§ WHAT YOU SHOULD DO
In the records below, find the line containing "## Pre- and Post Tests?". Restate it and all the lines after it exactly, and omit the rest.

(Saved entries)
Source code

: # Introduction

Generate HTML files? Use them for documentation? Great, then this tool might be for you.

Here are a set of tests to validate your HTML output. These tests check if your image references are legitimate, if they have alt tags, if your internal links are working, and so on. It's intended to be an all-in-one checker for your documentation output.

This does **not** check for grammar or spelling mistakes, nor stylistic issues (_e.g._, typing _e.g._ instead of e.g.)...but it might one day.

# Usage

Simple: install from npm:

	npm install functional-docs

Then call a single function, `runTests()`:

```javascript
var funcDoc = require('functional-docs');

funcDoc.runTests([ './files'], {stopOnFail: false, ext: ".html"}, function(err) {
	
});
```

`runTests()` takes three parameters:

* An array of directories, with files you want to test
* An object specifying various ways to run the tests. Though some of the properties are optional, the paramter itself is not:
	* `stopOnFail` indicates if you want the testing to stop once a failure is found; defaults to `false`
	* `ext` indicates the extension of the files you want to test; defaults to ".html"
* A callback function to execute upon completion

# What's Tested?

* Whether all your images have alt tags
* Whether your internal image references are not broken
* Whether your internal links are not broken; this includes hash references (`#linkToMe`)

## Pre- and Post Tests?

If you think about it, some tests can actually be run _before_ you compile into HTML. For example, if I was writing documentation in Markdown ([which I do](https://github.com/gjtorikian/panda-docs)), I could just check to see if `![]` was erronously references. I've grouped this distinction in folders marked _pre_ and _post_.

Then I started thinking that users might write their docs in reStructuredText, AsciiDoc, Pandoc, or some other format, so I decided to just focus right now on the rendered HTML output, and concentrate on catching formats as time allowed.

§ SOLUTION BELOW
## Pre- and Post Tests?

If you think about it, some tests can actually be run _before_ you compile into HTML. For example, if I was writing documentation in Markdown ([which I do](https://github.com/gjtorikian/panda-docs)), I could just check to see if `![]` was erronously references. I've grouped this distinction in folders marked _pre_ and _post_.

Then I started thinking that users might write their docs in reStructuredText, AsciiDoc, Pandoc, or some other format, so I decided to just focus right now on the rendered HTML output, and concentrate on catching formats as time allowed.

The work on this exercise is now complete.